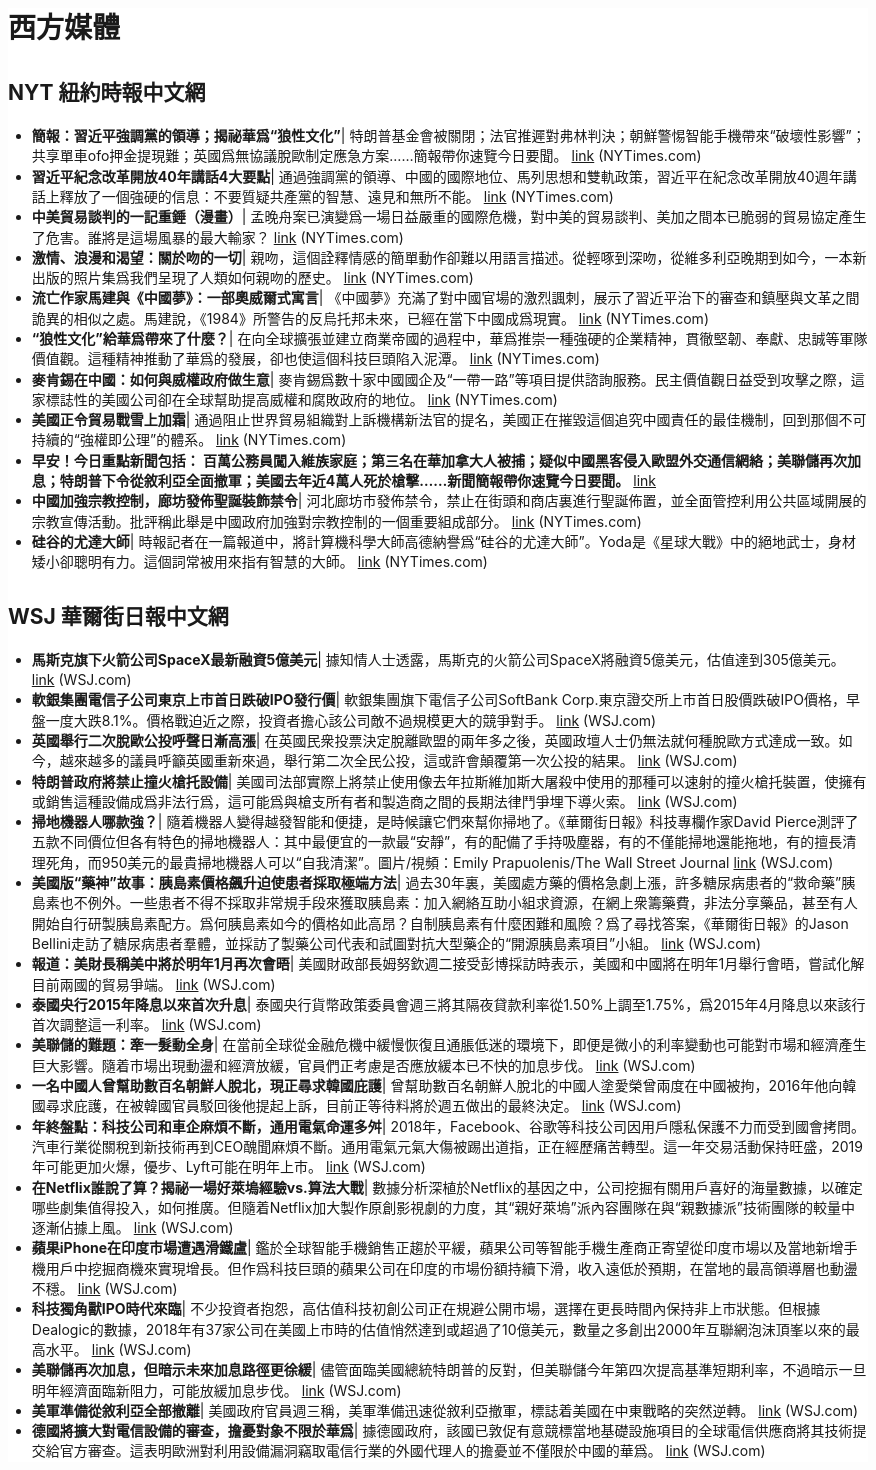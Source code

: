 # 西方媒體

## NYT 紐約時報中文網
- **簡報：習近平強調黨的領導；揭祕華爲“狼性文化”**| 特朗普基金會被關閉；法官推遲對弗林判決；朝鮮警惕智能手機帶來“破壞性影響”；共享單車ofo押金提現難；英國爲無協議脫歐制定應急方案……簡報帶你速覽今日要聞。 [link]() (NYTimes.com)
- **習近平紀念改革開放40年講話4大要點**| 通過強調黨的領導、中國的國際地位、馬列思想和雙軌政策，習近平在紀念改革開放40週年講話上釋放了一個強硬的信息：不要質疑共產黨的智慧、遠見和無所不能。 [link]() (NYTimes.com)
- **中美貿易談判的一記重錘（漫畫）**| 孟晚舟案已演變爲一場日益嚴重的國際危機，對中美的貿易談判、美加之間本已脆弱的貿易協定產生了危害。誰將是這場風暴的最大輸家？ [link]() (NYTimes.com)
- **激情、浪漫和渴望：關於吻的一切**| 親吻，這個詮釋情感的簡單動作卻難以用語言描述。從輕啄到深吻，從維多利亞晚期到如今，一本新出版的照片集爲我們呈現了人類如何親吻的歷史。 [link]() (NYTimes.com)
- **流亡作家馬建與《中國夢》：一部奧威爾式寓言**| 《中國夢》充滿了對中國官場的激烈諷刺，展示了習近平治下的審查和鎮壓與文革之間詭異的相似之處。馬建說，《1984》所警告的反烏托邦未來，已經在當下中國成爲現實。 [link]() (NYTimes.com)
- **“狼性文化”給華爲帶來了什麼？**| 在向全球擴張並建立商業帝國的過程中，華爲推崇一種強硬的企業精神，貫徹堅韌、奉獻、忠誠等軍隊價值觀。這種精神推動了華爲的發展，卻也使這個科技巨頭陷入泥潭。 [link]() (NYTimes.com)
- **麥肯錫在中國：如何與威權政府做生意**| 麥肯錫爲數十家中國國企及“一帶一路”等項目提供諮詢服務。民主價值觀日益受到攻擊之際，這家標誌性的美國公司卻在全球幫助提高威權和腐敗政府的地位。 [link]() (NYTimes.com)
- **美國正令貿易戰雪上加霜**| 通過阻止世界貿易組織對上訴機構新法官的提名，美國正在摧毀這個追究中國責任的最佳機制，回到那個不可持續的“強權即公理”的體系。 [link]() (NYTimes.com)
- **早安！今日重點新聞包括： 百萬公務員闖入維族家庭；第三名在華加拿大人被捕；疑似中國黑客侵入歐盟外交通信網絡；美聯儲再次加息；特朗普下令從敘利亞全面撤軍；美國去年近4萬人死於槍擊……新聞簡報帶你速覽今日要聞。** [link]()
- **中國加強宗教控制，廊坊發佈聖誕裝飾禁令**| 河北廊坊市發佈禁令，禁止在街頭和商店裏進行聖誕佈置，並全面管控利用公共區域開展的宗教宣傳活動。批評稱此舉是中國政府加強對宗教控制的一個重要組成部分。 [link]() (NYTimes.com)
- **硅谷的尤達大師**| 時報記者在一篇報道中，將計算機科學大師高德納譽爲“硅谷的尤達大師”。Yoda是《星球大戰》中的絕地武士，身材矮小卻聰明有力。這個詞常被用來指有智慧的大師。 [link]() (NYTimes.com)

## WSJ 華爾街日報中文網
- **馬斯克旗下火箭公司SpaceX最新融資5億美元**| 據知情人士透露，馬斯克的火箭公司SpaceX將融資5億美元，估值達到305億美元。 [link]() (WSJ.com)
- **軟銀集團電信子公司東京上市首日跌破IPO發行價**| 軟銀集團旗下電信子公司SoftBank Corp.東京證交所上市首日股價跌破IPO價格，早盤一度大跌8.1%。價格戰迫近之際，投資者擔心該公司敵不過規模更大的競爭對手。 [link]() (WSJ.com)
- **英國舉行二次脫歐公投呼聲日漸高漲**| 在英國民衆投票決定脫離歐盟的兩年多之後，英國政壇人士仍無法就何種脫歐方式達成一致。如今，越來越多的議員呼籲英國重新來過，舉行第二次全民公投，這或許會顛覆第一次公投的結果。 [link]() (WSJ.com)
- **特朗普政府將禁止撞火槍托設備**| 美國司法部實際上將禁止使用像去年拉斯維加斯大屠殺中使用的那種可以速射的撞火槍托裝置，使擁有或銷售這種設備成爲非法行爲，這可能爲與槍支所有者和製造商之間的長期法律鬥爭埋下導火索。 [link]() (WSJ.com)
- **掃地機器人哪款強？**| 隨着機器人變得越發智能和便捷，是時候讓它們來幫你掃地了。《華爾街日報》科技專欄作家David Pierce測評了五款不同價位但各有特色的掃地機器人：其中最便宜的一款最“安靜”，有的配備了手持吸塵器，有的不僅能掃地還能拖地，有的擅長清理死角，而950美元的最貴掃地機器人可以“自我清潔”。圖片/視頻：Emily Prapuolenis/The Wall Street Journal [link]() (WSJ.com)
- **美國版“藥神”故事：胰島素價格飆升迫使患者採取極端方法**| 過去30年裏，美國處方藥的價格急劇上漲，許多糖尿病患者的“救命藥”胰島素也不例外。一些患者不得不採取非常規手段來獲取胰島素：加入網絡互助小組求資源，在網上衆籌藥費，非法分享藥品，甚至有人開始自行研製胰島素配方。爲何胰島素如今的價格如此高昂？自制胰島素有什麼困難和風險？爲了尋找答案，《華爾街日報》的Jason Bellini走訪了糖尿病患者羣體，並採訪了製藥公司代表和試圖對抗大型藥企的“開源胰島素項目”小組。 [link]() (WSJ.com)
- **報道：美財長稱美中將於明年1月再次會晤**| 美國財政部長姆努欽週二接受彭博採訪時表示，美國和中國將在明年1月舉行會晤，嘗試化解目前兩國的貿易爭端。 [link]() (WSJ.com)
- **泰國央行2015年降息以來首次升息**| 泰國央行貨幣政策委員會週三將其隔夜貸款利率從1.50%上調至1.75%，爲2015年4月降息以來該行首次調整這一利率。 [link]() (WSJ.com)
- **美聯儲的難題：牽一髮動全身**| 在當前全球從金融危機中緩慢恢復且通脹低迷的環境下，即便是微小的利率變動也可能對市場和經濟產生巨大影響。隨着市場出現動盪和經濟放緩，官員們正考慮是否應放緩本已不快的加息步伐。 [link]() (WSJ.com)
- **一名中國人曾幫助數百名朝鮮人脫北，現正尋求韓國庇護**| 曾幫助數百名朝鮮人脫北的中國人塗愛榮曾兩度在中國被拘，2016年他向韓國尋求庇護，在被韓國官員駁回後他提起上訴，目前正等待料將於週五做出的最終決定。 [link]() (WSJ.com)
- **年終盤點：科技公司和車企麻煩不斷，通用電氣命運多舛**| 2018年，Facebook、谷歌等科技公司因用戶隱私保護不力而受到國會拷問。汽車行業從關稅到新技術再到CEO醜聞麻煩不斷。通用電氣元氣大傷被踢出道指，正在經歷痛苦轉型。這一年交易活動保持旺盛，2019年可能更加火爆，優步、Lyft可能在明年上市。 [link]() (WSJ.com)
- **在Netflix誰說了算？揭祕一場好萊塢經驗vs.算法大戰**| 數據分析深植於Netflix的基因之中，公司挖掘有關用戶喜好的海量數據，以確定哪些劇集值得投入，如何推廣。但隨着Netflix加大製作原創影視劇的力度，其“親好萊塢”派內容團隊在與“親數據派”技術團隊的較量中逐漸佔據上風。 [link]() (WSJ.com)
- **蘋果iPhone在印度市場遭遇滑鐵盧**| 鑑於全球智能手機銷售正趨於平緩，蘋果公司等智能手機生產商正寄望從印度市場以及當地新增手機用戶中挖掘商機來實現增長。但作爲科技巨頭的蘋果公司在印度的市場份額持續下滑，收入遠低於預期，在當地的最高領導層也動盪不穩。 [link]() (WSJ.com)
- **科技獨角獸IPO時代來臨**| 不少投資者抱怨，高估值科技初創公司正在規避公開市場，選擇在更長時間內保持非上市狀態。但根據Dealogic的數據，2018年有37家公司在美國上市時的估值悄然達到或超過了10億美元，數量之多創出2000年互聯網泡沫頂峯以來的最高水平。 [link]() (WSJ.com)
- **美聯儲再次加息，但暗示未來加息路徑更徐緩**| 儘管面臨美國總統特朗普的反對，但美聯儲今年第四次提高基準短期利率，不過暗示一旦明年經濟面臨新阻力，可能放緩加息步伐。 [link]() (WSJ.com)
- **美軍準備從敘利亞全部撤離**| 美國政府官員週三稱，美軍準備迅速從敘利亞撤軍，標誌着美國在中東戰略的突然逆轉。 [link]() (WSJ.com)
- **德國將擴大對電信設備的審查，擔憂對象不限於華爲**| 據德國政府，該國已敦促有意競標當地基礎設施項目的全球電信供應商將其技術提交給官方審查。這表明歐洲對利用設備漏洞竊取電信行業的外國代理人的擔憂並不僅限於中國的華爲。 [link]() (WSJ.com)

Task goal
Lines from the entries that contain the string "狼性文化" must be found and copied.

Solution below
- **簡報：習近平強調黨的領導；揭祕華爲“狼性文化”**| 特朗普基金會被關閉；法官推遲對弗林判決；朝鮮警惕智能手機帶來“破壞性影響”；共享單車ofo押金提現難；英國爲無協議脫歐制定應急方案……簡報帶你速覽今日要聞。 [link]() (NYTimes.com)
- **“狼性文化”給華爲帶來了什麼？**| 在向全球擴張並建立商業帝國的過程中，華爲推崇一種強硬的企業精神，貫徹堅韌、奉獻、忠誠等軍隊價值觀。這種精神推動了華爲的發展，卻也使這個科技巨頭陷入泥潭。 [link]() (NYTimes.com)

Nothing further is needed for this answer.